Pods automatically restart when secrets or ConfigMap content changes (via checksum annotations on the pod template).

Running Helm Tests

helm test dvara

This runs test pods that verify gateway-server, gateway-ui, and (if enabled) mcp-proxy-server services are reachable.

Uninstalling

helm uninstall dvara

Troubleshooting

Pods stuck in CrashLoopBackOff

Check logs for JVM startup errors:

kubectl logs deployment/dvara-server

Common causes:

  • Insufficient memory — increase resources.limits.memory
  • Missing secret keys — verify the Secret exists: kubectl get secret dvara -o yaml

Startup probe fails

The startup probe allows 60 seconds (5s initial + 12 retries x 5s) for JVM warmup.

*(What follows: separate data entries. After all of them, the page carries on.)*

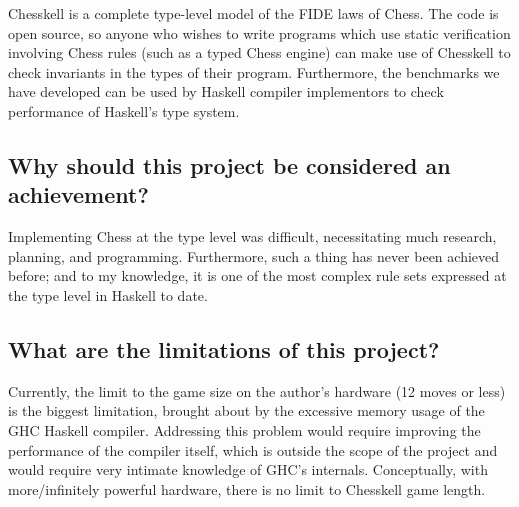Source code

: Chesskell is a complete type-level model of the FIDE laws of Chess. The code is open source, so anyone who wishes to write programs which use static verification involving Chess rules (such as a typed Chess engine) can make use of Chesskell to check invariants in the types of their program. Furthermore, the benchmarks we have developed can be used by Haskell compiler implementors to check performance of Haskell's type system.

\subsection{Why should this project be considered an achievement?}

Implementing Chess at the type level was difficult, necessitating much research, planning, and programming. Furthermore, such a thing has never been achieved before; and to my knowledge, it is one of the most complex rule sets expressed at the type level in Haskell to date.


\subsection{What are the limitations of this project?}

Currently, the limit to the game size on the author's hardware (12 moves or less) is the biggest limitation, brought about by the excessive memory usage of the GHC Haskell compiler. Addressing this problem would require improving the performance of the compiler itself, which is outside the scope of the project and would require very intimate knowledge of GHC's internals. Conceptually, with more/infinitely powerful hardware, there is no limit to Chesskell game length.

If your image is large or the node is slow, increase the startup probe:

gatewayServer:
startupProbe:
failureThreshold: 20

Services not reachable

# Check pod status
kubectl get pods -l app.kubernetes.io/component=gateway-server

# Check service endpoints
kubectl get endpoints dvara-server

# Port-forward to test directly
kubectl port-forward svc/dvara-server 8080:8080
curl http://localhost:8080/actuator/health

Providers not registering

Provider keys must be non-empty strings. Check the Secret:

kubectl get secret dvara -o jsonpath='{.data.openai-api-key}' | base64 -d

Empty string = provider disabled (this is expected for unused providers).